|
Queens are no drag
>> Elizabeth I and Mary Stuart rock TNM
by AMY BARRATT
Watching Marie Stuart at Montreal's home to "the classics," Theatre du Nouveau Monde, I found myself thinking sadly, "Centaur would never do this." It isn't because English artists wouldn't be interested in this kind of stylized work, but because artistic directors would fear losing their subscribers. Whether that fear is legitimate or not is an argument for another time. I'll just say that while some theatregoers might be shocked and confused by this Marie Stuart, at least they wouldn't be bored.
When I first learned that the sultry Anne-Marie Cadieux would be playing Elizabeth I, my literal mind balked. We all have an image of the Virgin Queen: the high, browless forehead in the white face. Into that oval, director Brigitte Haentjens was proposing to cram the most quadrangular head in all of Canadian theatre. If this were Maxwell Anderson's Elizabeth the Queen, with authentic looking period costumes and decor, the actress's lack of physical resemblance would be a problem. But Italian playwright Dacia Maraini's Marie Stuart, especially as directed by Haentjens, is supremely uninterested in faithful recreation.

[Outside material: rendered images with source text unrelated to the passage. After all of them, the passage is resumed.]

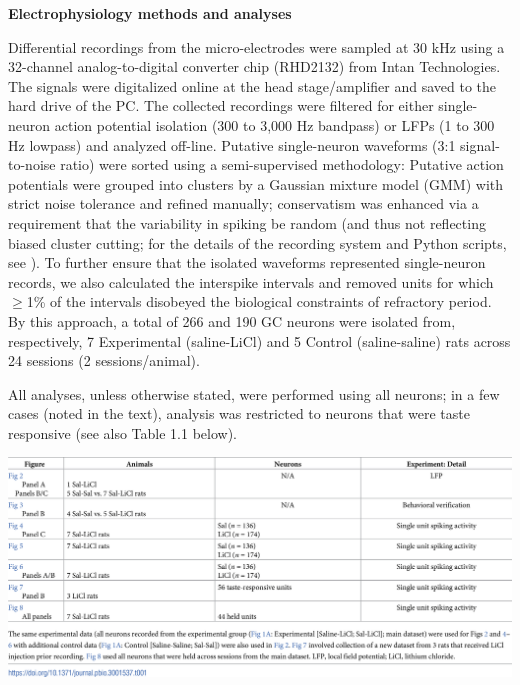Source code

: \begin{refsection}
\smallskip
\noindent\textbf{Electrophysiology methods and analyses}\par
\noindent 
Differential recordings from the micro-electrodes were sampled at 30 kHz using a 32-channel analog-to-digital converter chip (RHD2132) from Intan Technologies. The signals were digitalized online at the head stage/amplifier and saved to the hard drive of the PC. The collected recordings were filtered for either single-neuron action potential isolation (300 to 3,000 Hz bandpass) or LFPs (1 to 300 Hz lowpass) and analyzed off-line. Putative single-neuron waveforms (3:1 signal-to-noise ratio) were sorted using a semi-supervised methodology: Putative action potentials were grouped into clusters by a Gaussian mixture model (GMM) with strict noise tolerance and refined manually; conservatism was enhanced via a requirement that the variability in spiking be random (and thus not reflecting biased cluster cutting; for the details of the recording system and Python scripts, see \cite{mukherjee2017a}). To further ensure that the isolated waveforms represented single-neuron records, we also calculated the interspike intervals and removed units for which \(\ge\)1\% of the intervals disobeyed the biological constraints of refractory period. By this approach, a total of 266 and 190 GC neurons were isolated from, respectively, 7 Experimental (saline-LiCl) and 5 Control (saline-saline) rats across 24 sessions (2 sessions/animal).

All analyses, unless otherwise stated, were performed using all neurons; in a few cases (noted in the text), analysis was restricted to neurons that were taste responsive (see also Table 1.1 below).

\begin{tablular}
\centering
    \includegraphics[width=\linewidth]{stone_2022_figs/journal.pbio.3001537.t001.png}
\end{tablular}


\end{refsection}
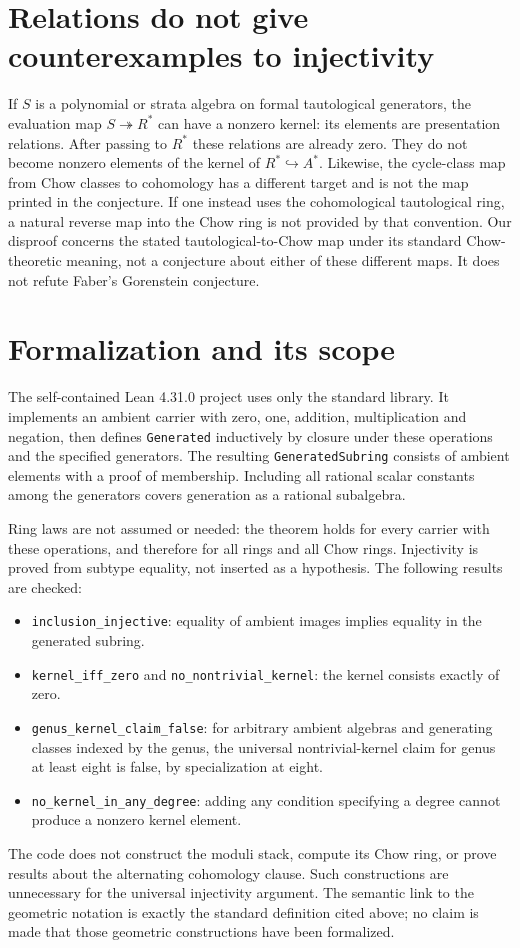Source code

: \documentclass[11pt]{article}
\begin{document}
\section{Relations do not give counterexamples to injectivity}
If $S$ is a polynomial or strata algebra on formal tautological generators, the evaluation map $S\twoheadrightarrow R^*$ can have a nonzero kernel: its elements are presentation relations. After passing to $R^*$ these relations are already zero. They do not become nonzero elements of the kernel of $R^*\hookrightarrow A^*$.
Likewise, the cycle-class map from Chow classes to cohomology has a different target and is not the map printed in the conjecture. If one instead uses the cohomological tautological ring, a natural reverse map into the Chow ring is not provided by that convention. Our disproof concerns the stated tautological-to-Chow map under its standard Chow-theoretic meaning, not a conjecture about either of these different maps. It does not refute Faber's Gorenstein conjecture.

\section{Formalization and its scope}
The self-contained Lean 4.31.0 project uses only the standard library. It implements an ambient carrier with zero, one, addition, multiplication and negation, then defines \texttt{Generated} inductively by closure under these operations and the specified generators. The resulting \texttt{GeneratedSubring} consists of ambient elements with a proof of membership. Including all rational scalar constants among the generators covers generation as a rational subalgebra.

Ring laws are not assumed or needed: the theorem holds for every carrier with these operations, and therefore for all rings and all Chow rings. Injectivity is proved from subtype equality, not inserted as a hypothesis. The following results are checked:
\begin{itemize}
\item \texttt{inclusion\_injective}: equality of ambient images implies equality in the generated subring.
\item \texttt{kernel\_iff\_zero} and \texttt{no\_nontrivial\_kernel}: the kernel consists exactly of zero.
\item \texttt{genus\_kernel\_claim\_false}: for arbitrary ambient algebras and generating classes indexed by the genus, the universal nontrivial-kernel claim for genus at least eight is false, by specialization at eight.
\item \texttt{no\_kernel\_in\_any\_degree}: adding any condition specifying a degree cannot produce a nonzero kernel element.
\end{itemize}
The code does not construct the moduli stack, compute its Chow ring, or prove results about the alternating cohomology clause. Such constructions are unnecessary for the universal injectivity argument. The semantic link to the geometric notation is exactly the standard definition cited above; no claim is made that those geometric constructions have been formalized.
\end{document}
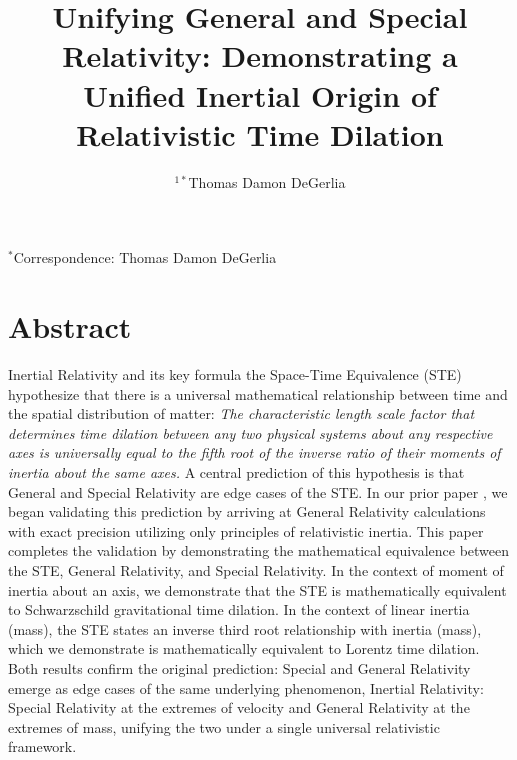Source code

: \documentclass[12pt]{Definitions/academia}
\begin{document}

\title{Unifying General and Special Relativity: Demonstrating a Unified Inertial Origin of Relativistic Time Dilation}

\author{$^{1*}$Thomas Damon DeGerlia}

\maketitle


\noindent $^{*}$Correspondence: Thomas Damon DeGerlia

\section*{Abstract}
Inertial Relativity and its key formula the Space-Time Equivalence (STE)\citep{degerlia202501} hypothesize that there is a universal mathematical relationship between time and the spatial distribution of matter: \textit{The characteristic length scale factor that determines time dilation between any two physical systems about any respective axes is universally equal to the fifth root of the inverse ratio of their moments of inertia about the same axes.} A central prediction of this hypothesis is that General and Special Relativity are edge cases of the STE. In our prior paper \citep{degerlia202505}, we began validating this prediction by arriving at General Relativity calculations with exact precision utilizing only principles of relativistic inertia. This paper completes the validation by demonstrating the mathematical equivalence between the STE, General Relativity, and Special Relativity. In the context of moment of inertia about an axis, we demonstrate that the STE is mathematically equivalent to Schwarzschild gravitational time dilation. In the context of linear inertia (mass), the STE states an inverse third root relationship with inertia (mass), which we demonstrate is mathematically equivalent to Lorentz time dilation. Both results confirm the original prediction: Special and General Relativity emerge as edge cases of the same underlying phenomenon, Inertial Relativity: Special Relativity at the extremes of velocity and General Relativity at the extremes of mass, unifying the two under a single universal relativistic framework.



\end{document}
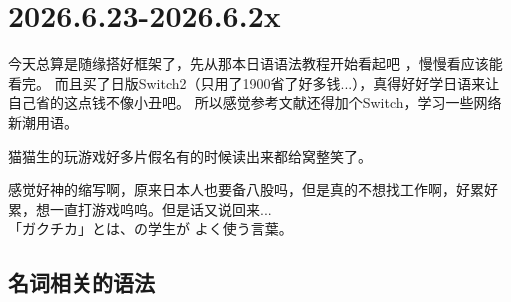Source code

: \section{2026.6.23-2026.6.2x}

今天总算是随缘搭好框架了，先从那本日语语法教程开始看起吧
\cite{徐卫日语语法教程}，慢慢看应该能看完。
而且买了日版Switch2（只用了1900省了好多钱...），真得好好学日语来让自己省的这点钱不像小丑吧。
所以感觉参考文献还得加个Switch\cite{Switch系统}，学习一些网络新潮用语。
\par 猫猫生的玩游戏好多片假名有的时候读出来都给窝整笑了。
\\
\begin{vocab}
\end{vocab}
感觉好神的缩写啊，原来日本人也要备八股吗，但是真的不想找工作啊，好累好累，想一直打游戏呜呜。但是话又说回来...
\\
「ガクチカ」とは、の学生が よく使う言葉。


\subsection{名词相关的语法}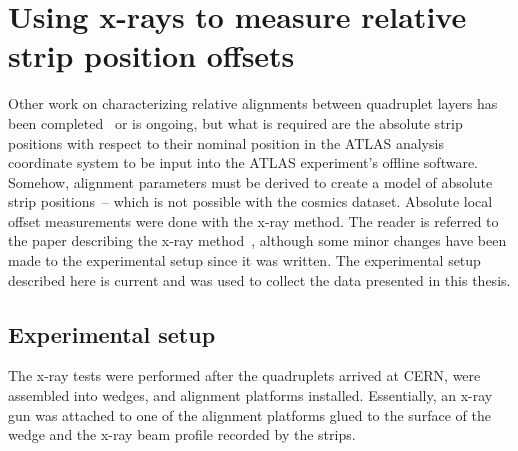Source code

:
\chapter{Using x-rays to measure relative strip position offsets}
\label{chap:xray}

Other work on characterizing relative alignments between quadruplet layers has been completed~\cite{zhao_cosmic_2019} or is ongoing, but what is required are the absolute strip positions with respect to their nominal position in the ATLAS analysis coordinate system to be input into the ATLAS experiment's offline software. Somehow, alignment parameters must be derived to create a model of absolute strip positions~-- which is not possible with the cosmics dataset. Absolute local offset measurements were done with the x-ray method. The reader is referred to the paper describing the x-ray method~\cite{lefebvre_precision_2020}, although some minor changes have been made to the experimental setup since it was written. The experimental setup described here is current and was used to collect the data presented in this thesis.

\section{Experimental setup}

The x-ray tests were performed after the quadruplets arrived at CERN, were assembled into wedges, and alignment platforms installed. Essentially, an x-ray gun was attached to one of the alignment platforms glued to the surface of the wedge and the x-ray beam profile recorded by the strips.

Cadieux's tall, thin body is exaggerated here by high heels and a long, tight, only vaguely Elizabethan dress, split in the front to reveal legs up to there. She has a larger than life presence and the voice of a Teletoon sorceress--potential handicaps in more naturalistic plays. But here in this commedia dell'dragshow, she is in her element. She strides up and down in her frizzy red wig declaiming lines like, "I have 3,000 pieces of clothing, and not a thing to wear!" and the audience loves it.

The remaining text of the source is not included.